# ACTIVITY
Give only the number of lines in the data that include the string "broken".

Dataset entries
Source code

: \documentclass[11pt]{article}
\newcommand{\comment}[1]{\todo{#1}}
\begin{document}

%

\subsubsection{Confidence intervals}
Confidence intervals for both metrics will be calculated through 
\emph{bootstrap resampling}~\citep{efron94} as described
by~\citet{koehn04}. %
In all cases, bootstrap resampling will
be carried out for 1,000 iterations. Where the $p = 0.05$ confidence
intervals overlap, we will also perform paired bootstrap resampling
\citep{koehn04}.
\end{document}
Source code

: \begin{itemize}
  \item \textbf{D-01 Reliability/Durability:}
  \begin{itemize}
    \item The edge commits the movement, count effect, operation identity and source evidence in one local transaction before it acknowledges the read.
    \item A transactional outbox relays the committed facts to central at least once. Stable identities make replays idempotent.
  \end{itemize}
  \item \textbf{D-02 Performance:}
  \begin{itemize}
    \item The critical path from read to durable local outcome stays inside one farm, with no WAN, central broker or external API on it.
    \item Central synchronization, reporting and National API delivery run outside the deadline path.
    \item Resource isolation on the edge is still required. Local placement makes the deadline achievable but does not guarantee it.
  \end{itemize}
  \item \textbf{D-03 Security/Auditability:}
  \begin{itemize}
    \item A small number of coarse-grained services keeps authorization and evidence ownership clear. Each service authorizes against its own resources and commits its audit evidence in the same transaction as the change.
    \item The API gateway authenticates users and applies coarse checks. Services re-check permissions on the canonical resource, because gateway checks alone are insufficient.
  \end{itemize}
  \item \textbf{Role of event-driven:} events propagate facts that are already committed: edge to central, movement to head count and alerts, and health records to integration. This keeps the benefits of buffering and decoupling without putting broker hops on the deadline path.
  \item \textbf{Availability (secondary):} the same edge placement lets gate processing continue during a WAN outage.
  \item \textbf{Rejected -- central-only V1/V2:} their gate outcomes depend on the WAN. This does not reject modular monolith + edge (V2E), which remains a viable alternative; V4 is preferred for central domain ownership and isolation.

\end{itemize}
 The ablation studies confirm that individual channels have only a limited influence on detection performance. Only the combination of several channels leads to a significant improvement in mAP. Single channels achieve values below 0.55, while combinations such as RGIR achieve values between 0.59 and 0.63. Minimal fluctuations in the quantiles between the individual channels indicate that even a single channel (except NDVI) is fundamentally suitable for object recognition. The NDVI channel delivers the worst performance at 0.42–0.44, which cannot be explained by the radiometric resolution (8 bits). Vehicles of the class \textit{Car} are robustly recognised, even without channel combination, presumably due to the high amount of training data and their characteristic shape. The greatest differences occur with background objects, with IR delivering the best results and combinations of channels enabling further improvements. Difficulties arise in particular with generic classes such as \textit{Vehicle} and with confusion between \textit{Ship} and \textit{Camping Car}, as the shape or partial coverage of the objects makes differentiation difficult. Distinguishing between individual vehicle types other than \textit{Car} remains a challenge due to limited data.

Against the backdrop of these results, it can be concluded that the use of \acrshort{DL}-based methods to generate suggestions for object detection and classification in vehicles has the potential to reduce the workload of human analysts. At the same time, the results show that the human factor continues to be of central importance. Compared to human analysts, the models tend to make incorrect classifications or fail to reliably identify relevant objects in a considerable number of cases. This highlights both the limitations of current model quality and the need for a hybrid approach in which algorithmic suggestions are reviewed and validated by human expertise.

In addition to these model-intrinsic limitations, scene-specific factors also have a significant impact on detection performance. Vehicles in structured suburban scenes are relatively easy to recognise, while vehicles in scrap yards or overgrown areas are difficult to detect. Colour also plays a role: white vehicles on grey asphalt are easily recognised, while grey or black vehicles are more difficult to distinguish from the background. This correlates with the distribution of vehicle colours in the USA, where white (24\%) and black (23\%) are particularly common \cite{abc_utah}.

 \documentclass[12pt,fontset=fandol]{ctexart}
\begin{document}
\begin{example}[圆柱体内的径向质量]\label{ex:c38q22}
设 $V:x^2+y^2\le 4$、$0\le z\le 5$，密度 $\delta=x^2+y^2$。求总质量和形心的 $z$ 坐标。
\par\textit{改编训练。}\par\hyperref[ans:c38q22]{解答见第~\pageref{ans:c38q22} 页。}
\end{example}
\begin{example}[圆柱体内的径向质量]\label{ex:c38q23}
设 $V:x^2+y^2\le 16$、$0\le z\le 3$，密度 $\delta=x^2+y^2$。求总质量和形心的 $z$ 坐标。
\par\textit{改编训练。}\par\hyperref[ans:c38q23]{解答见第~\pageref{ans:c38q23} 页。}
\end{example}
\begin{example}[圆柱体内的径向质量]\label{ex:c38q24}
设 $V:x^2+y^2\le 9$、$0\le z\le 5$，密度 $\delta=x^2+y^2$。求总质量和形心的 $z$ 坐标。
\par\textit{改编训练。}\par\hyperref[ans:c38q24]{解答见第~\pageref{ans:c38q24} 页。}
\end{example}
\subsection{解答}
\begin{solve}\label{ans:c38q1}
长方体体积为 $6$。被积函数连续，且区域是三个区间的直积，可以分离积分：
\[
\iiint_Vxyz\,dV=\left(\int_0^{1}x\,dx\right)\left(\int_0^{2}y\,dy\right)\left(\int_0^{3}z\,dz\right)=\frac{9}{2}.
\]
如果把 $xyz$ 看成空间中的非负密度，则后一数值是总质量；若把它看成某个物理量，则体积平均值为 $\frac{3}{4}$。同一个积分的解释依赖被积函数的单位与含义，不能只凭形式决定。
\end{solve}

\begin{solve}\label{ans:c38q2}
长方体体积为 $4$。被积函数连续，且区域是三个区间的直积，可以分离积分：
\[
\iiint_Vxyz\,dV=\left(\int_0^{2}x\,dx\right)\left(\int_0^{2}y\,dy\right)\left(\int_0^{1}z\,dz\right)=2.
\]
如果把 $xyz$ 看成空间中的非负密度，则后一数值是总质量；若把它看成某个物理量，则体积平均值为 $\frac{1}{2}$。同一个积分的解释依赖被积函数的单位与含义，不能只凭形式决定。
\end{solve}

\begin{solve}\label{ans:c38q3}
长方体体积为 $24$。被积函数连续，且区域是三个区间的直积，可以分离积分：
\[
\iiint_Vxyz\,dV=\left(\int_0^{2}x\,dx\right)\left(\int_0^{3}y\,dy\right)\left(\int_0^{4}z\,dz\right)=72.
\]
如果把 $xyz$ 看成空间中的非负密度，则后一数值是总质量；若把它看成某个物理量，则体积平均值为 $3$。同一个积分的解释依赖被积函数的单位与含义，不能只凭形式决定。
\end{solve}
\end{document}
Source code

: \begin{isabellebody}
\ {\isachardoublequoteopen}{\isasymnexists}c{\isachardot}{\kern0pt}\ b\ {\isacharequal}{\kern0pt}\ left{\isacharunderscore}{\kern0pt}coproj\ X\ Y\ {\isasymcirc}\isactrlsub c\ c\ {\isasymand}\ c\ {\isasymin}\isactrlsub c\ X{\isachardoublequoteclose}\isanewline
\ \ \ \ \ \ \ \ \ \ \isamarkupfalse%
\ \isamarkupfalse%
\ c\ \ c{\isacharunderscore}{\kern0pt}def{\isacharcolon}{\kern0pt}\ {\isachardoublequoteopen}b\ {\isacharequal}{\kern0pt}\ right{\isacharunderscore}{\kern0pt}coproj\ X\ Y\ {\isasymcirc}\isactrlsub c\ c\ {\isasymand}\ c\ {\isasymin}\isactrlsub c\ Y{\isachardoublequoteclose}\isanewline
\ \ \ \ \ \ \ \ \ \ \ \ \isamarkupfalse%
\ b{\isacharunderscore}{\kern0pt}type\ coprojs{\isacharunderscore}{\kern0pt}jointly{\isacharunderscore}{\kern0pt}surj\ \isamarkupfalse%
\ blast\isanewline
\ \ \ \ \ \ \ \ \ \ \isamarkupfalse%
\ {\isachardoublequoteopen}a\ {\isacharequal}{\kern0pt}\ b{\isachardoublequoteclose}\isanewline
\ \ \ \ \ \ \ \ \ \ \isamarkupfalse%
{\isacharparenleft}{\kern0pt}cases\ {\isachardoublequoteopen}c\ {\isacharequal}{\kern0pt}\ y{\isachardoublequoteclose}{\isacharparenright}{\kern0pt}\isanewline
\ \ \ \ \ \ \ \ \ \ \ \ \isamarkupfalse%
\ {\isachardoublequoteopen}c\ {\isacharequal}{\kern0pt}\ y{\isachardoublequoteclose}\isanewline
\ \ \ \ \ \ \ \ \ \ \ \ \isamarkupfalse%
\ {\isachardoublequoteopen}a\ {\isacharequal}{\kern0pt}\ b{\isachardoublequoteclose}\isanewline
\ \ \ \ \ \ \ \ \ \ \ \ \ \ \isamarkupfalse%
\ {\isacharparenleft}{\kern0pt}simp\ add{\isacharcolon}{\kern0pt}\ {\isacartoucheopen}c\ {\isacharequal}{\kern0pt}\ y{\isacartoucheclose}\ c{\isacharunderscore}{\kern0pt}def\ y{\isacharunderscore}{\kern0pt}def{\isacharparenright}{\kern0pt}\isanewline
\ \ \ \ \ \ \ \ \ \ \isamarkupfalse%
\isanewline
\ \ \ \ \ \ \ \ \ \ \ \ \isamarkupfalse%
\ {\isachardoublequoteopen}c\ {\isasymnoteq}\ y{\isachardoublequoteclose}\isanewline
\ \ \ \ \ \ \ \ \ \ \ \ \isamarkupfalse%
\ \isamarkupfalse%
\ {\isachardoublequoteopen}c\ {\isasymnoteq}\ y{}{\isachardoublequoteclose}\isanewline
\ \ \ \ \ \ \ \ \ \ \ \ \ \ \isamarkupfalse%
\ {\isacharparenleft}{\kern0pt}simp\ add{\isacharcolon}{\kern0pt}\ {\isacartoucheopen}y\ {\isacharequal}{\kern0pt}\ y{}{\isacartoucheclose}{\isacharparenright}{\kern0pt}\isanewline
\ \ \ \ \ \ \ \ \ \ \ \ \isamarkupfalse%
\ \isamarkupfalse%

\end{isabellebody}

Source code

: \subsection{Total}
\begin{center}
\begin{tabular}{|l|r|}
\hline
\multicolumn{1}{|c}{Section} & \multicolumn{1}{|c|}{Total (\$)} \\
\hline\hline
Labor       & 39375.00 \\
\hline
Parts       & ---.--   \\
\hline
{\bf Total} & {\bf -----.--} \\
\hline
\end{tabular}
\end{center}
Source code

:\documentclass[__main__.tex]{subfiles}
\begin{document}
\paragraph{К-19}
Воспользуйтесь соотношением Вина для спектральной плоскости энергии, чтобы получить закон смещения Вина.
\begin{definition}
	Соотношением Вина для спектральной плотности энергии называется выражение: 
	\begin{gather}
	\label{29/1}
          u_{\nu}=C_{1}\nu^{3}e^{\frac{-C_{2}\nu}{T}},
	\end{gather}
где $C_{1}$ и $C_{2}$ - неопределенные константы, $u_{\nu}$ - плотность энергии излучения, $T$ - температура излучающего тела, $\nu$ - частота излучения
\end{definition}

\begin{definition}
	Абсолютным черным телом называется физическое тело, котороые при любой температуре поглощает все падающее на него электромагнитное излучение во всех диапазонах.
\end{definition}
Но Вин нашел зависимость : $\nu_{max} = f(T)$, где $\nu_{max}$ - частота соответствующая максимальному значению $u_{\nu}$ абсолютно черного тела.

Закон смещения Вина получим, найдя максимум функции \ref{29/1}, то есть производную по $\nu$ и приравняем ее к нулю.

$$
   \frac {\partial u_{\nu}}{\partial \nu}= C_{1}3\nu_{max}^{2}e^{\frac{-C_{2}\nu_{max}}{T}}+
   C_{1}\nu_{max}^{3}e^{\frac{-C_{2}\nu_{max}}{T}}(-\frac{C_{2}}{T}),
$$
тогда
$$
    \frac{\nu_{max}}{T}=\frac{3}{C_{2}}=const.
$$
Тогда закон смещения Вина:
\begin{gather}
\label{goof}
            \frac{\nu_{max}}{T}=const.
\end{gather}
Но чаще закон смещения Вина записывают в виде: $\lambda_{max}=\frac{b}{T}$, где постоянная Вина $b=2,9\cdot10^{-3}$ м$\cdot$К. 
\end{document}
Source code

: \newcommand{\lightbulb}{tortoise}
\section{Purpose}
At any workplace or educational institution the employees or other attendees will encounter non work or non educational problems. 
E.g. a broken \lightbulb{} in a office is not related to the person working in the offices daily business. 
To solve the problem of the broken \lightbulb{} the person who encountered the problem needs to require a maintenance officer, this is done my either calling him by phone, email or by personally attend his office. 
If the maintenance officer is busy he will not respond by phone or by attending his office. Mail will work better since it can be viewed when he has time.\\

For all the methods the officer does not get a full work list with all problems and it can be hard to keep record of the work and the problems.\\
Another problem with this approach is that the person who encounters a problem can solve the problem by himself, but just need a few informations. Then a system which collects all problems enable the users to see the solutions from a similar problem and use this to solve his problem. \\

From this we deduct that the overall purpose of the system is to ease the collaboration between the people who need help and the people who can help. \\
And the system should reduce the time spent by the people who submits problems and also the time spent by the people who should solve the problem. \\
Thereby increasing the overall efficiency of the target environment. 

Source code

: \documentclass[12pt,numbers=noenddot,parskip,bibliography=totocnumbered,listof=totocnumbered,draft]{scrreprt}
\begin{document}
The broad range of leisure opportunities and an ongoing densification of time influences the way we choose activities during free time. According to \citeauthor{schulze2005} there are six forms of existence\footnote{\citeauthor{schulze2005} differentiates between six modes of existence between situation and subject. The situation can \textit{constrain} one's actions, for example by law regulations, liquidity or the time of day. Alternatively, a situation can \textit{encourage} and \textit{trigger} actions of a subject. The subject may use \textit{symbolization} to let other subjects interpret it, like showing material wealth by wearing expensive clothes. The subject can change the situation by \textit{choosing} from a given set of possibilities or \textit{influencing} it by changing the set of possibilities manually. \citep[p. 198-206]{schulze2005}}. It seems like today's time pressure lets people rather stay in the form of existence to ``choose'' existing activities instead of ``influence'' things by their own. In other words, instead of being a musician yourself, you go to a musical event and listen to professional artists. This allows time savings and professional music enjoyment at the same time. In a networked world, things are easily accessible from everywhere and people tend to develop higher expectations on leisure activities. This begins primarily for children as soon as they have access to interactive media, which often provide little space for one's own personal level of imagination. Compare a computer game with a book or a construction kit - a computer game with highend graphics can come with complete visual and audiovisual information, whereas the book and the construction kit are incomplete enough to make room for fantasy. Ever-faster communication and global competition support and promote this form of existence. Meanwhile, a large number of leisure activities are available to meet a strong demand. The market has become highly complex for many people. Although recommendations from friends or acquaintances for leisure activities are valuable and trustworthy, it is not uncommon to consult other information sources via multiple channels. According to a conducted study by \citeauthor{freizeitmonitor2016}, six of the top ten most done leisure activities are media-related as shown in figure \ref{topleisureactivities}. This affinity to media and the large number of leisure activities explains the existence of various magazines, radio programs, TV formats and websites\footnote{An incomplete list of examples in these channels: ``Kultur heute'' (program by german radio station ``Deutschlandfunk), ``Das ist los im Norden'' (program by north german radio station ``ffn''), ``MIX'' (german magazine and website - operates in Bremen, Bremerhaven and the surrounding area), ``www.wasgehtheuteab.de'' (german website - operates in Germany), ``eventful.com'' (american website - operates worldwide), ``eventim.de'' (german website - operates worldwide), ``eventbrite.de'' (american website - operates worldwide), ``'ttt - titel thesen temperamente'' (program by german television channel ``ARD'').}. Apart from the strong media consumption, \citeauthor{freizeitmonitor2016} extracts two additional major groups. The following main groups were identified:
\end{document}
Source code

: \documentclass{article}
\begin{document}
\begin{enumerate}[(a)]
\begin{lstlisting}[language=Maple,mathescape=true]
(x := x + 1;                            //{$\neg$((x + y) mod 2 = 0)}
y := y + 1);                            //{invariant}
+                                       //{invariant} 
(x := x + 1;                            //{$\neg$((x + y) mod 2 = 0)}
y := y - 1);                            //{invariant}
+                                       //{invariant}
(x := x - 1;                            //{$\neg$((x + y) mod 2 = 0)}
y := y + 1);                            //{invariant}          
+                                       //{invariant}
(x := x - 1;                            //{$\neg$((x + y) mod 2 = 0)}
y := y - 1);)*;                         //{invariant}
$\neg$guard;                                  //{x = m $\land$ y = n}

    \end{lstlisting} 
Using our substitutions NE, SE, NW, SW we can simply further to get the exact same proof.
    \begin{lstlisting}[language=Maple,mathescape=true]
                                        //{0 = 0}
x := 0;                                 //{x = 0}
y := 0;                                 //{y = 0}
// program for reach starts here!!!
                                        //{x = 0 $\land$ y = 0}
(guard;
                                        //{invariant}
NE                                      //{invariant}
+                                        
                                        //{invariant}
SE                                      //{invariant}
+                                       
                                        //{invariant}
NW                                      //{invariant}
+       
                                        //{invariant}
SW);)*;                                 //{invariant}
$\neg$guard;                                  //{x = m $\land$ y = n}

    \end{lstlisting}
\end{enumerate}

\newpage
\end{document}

# YOUR RESPONSE
2